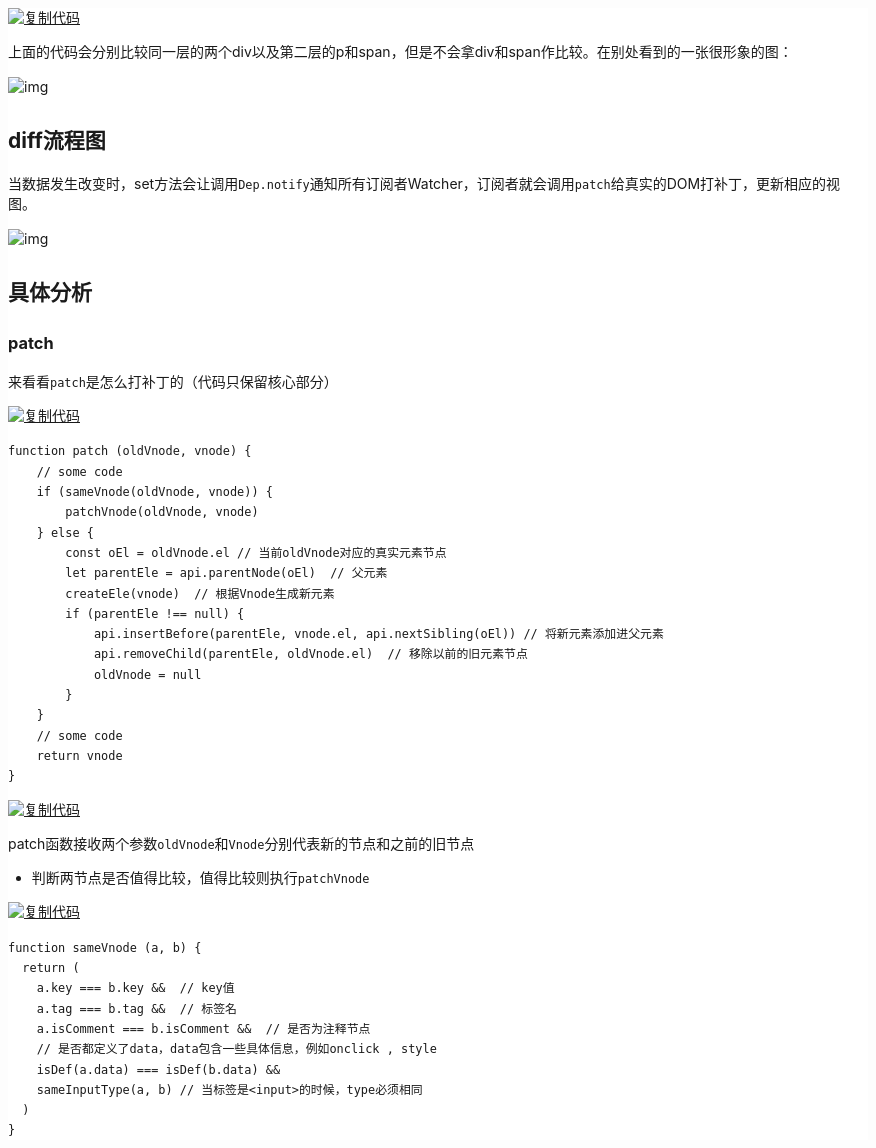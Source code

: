 [![复制代码](https://common.cnblogs.com/images/copycode.gif)](javascript:void(0);)

上面的代码会分别比较同一层的两个div以及第二层的p和span，但是不会拿div和span作比较。在别处看到的一张很形象的图：

![img](https://images2018.cnblogs.com/blog/998023/201805/998023-20180519212338609-1617459354.png)

 

## diff流程图

当数据发生改变时，set方法会让调用`Dep.notify`通知所有订阅者Watcher，订阅者就会调用`patch`给真实的DOM打补丁，更新相应的视图。

![img](https://images2018.cnblogs.com/blog/998023/201805/998023-20180519212357826-1474719173.png)

 

## 具体分析

### patch

来看看`patch`是怎么打补丁的（代码只保留核心部分）

[![复制代码](https://common.cnblogs.com/images/copycode.gif)](javascript:void(0);)

```
function patch (oldVnode, vnode) {
    // some code
    if (sameVnode(oldVnode, vnode)) {
        patchVnode(oldVnode, vnode)
    } else {
        const oEl = oldVnode.el // 当前oldVnode对应的真实元素节点
        let parentEle = api.parentNode(oEl)  // 父元素
        createEle(vnode)  // 根据Vnode生成新元素
        if (parentEle !== null) {
            api.insertBefore(parentEle, vnode.el, api.nextSibling(oEl)) // 将新元素添加进父元素
            api.removeChild(parentEle, oldVnode.el)  // 移除以前的旧元素节点
            oldVnode = null
        }
    }
    // some code 
    return vnode
}
```

[![复制代码](https://common.cnblogs.com/images/copycode.gif)](javascript:void(0);)

patch函数接收两个参数`oldVnode`和`Vnode`分别代表新的节点和之前的旧节点

- 判断两节点是否值得比较，值得比较则执行`patchVnode`

[![复制代码](https://common.cnblogs.com/images/copycode.gif)](javascript:void(0);)

```
function sameVnode (a, b) {
  return (
    a.key === b.key &&  // key值
    a.tag === b.tag &&  // 标签名
    a.isComment === b.isComment &&  // 是否为注释节点
    // 是否都定义了data，data包含一些具体信息，例如onclick , style
    isDef(a.data) === isDef(b.data) &&  
    sameInputType(a, b) // 当标签是<input>的时候，type必须相同
  )
}
```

───

**ACTION ITEM:**
The lines to copy are those above that contain the string "parentEle".

**SOLVED EXERCISE:**
        let parentEle = api.parentNode(oEl)  // 父元素
        if (parentEle !== null) {
            api.insertBefore(parentEle, vnode.el, api.nextSibling(oEl)) // 将新元素添加进父元素
            api.removeChild(parentEle, oldVnode.el)  // 移除以前的旧元素节点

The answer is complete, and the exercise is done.